* **WORK TO BE COMPLETED**
Using the material below, return exactly the lines between the one holding "diseño de la página." and the one holding "por varios dispositivos.", inclusive, and no others.

───── ENTRIES SUPPLIED ─────

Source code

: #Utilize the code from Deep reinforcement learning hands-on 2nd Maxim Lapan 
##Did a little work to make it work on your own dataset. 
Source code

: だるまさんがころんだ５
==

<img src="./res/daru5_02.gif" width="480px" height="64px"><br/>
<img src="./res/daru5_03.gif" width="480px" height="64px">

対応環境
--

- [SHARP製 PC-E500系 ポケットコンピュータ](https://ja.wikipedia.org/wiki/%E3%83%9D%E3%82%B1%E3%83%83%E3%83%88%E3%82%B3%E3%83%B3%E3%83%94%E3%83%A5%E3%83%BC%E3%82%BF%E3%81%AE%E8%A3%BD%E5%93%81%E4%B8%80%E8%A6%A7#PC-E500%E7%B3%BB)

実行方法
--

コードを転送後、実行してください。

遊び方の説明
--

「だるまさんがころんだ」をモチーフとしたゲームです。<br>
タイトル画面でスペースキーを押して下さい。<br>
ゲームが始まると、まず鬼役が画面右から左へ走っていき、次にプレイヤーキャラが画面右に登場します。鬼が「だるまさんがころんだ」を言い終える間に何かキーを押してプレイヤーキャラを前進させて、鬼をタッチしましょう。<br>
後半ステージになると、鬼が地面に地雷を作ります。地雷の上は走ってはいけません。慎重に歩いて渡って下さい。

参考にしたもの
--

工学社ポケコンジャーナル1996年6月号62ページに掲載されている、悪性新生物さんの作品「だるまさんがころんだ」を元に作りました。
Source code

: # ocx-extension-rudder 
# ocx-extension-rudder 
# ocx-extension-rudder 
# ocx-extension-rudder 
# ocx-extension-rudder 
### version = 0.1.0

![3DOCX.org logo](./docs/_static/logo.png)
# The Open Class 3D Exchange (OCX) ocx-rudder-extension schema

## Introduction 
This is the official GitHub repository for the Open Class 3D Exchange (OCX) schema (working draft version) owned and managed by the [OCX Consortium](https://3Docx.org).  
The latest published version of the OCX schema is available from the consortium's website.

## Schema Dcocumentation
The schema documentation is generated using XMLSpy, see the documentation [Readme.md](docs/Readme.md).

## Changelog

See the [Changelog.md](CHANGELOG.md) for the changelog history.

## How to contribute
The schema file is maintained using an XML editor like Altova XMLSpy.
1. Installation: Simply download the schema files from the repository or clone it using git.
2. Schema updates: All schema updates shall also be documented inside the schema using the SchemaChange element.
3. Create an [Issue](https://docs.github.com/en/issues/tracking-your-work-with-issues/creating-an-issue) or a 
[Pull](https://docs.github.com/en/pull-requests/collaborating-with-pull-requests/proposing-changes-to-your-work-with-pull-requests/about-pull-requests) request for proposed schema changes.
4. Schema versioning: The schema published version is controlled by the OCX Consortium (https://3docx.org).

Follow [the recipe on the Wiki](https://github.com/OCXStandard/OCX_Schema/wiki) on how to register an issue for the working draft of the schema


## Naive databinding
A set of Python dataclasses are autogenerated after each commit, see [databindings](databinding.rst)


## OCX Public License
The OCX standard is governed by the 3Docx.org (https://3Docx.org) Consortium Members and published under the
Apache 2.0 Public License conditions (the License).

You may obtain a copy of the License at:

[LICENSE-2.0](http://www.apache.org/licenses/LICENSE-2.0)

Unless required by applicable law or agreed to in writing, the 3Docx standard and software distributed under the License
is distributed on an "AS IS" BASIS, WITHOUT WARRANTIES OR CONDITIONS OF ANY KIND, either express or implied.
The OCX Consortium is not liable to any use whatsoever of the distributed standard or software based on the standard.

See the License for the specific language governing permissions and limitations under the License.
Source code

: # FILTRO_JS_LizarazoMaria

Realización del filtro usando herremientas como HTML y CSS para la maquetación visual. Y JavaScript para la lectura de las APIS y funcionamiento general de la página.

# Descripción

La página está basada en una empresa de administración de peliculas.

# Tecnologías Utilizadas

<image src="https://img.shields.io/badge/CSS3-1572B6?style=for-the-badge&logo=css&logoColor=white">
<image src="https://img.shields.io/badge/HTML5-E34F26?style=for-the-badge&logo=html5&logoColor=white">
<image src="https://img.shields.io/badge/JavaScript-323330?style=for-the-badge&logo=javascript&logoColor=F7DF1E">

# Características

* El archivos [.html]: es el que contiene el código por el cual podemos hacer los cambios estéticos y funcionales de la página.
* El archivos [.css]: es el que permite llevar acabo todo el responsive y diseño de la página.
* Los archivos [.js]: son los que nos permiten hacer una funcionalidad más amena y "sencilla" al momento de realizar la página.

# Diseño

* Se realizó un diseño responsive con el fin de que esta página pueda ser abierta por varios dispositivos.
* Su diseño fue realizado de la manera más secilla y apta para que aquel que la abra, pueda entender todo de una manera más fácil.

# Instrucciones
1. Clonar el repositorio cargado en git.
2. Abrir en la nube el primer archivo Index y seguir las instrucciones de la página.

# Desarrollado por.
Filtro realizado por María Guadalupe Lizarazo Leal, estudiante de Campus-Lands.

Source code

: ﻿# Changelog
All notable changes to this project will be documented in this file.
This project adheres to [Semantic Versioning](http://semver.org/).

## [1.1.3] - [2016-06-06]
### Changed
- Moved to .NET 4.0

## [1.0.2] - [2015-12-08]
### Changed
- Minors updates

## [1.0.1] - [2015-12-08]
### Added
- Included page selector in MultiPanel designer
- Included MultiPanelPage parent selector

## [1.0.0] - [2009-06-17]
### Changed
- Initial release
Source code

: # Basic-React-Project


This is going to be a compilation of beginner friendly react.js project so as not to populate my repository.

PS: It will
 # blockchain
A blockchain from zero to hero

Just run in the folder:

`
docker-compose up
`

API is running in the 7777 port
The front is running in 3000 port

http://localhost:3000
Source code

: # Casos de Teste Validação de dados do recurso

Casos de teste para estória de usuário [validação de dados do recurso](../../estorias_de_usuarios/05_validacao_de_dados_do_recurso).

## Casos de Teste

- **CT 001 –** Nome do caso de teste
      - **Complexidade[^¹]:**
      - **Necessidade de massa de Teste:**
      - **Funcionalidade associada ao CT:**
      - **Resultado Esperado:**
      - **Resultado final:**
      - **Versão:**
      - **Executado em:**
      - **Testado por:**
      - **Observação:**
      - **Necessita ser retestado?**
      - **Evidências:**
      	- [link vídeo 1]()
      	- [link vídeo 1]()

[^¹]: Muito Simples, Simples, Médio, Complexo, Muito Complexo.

─────

* **RESPONSE TO THIS TASK**
* El archivos [.css]: es el que permite llevar acabo todo el responsive y diseño de la página.
* Los archivos [.js]: son los que nos permiten hacer una funcionalidad más amena y "sencilla" al momento de realizar la página.

# Diseño

* Se realizó un diseño responsive con el fin de que esta página pueda ser abierta por varios dispositivos.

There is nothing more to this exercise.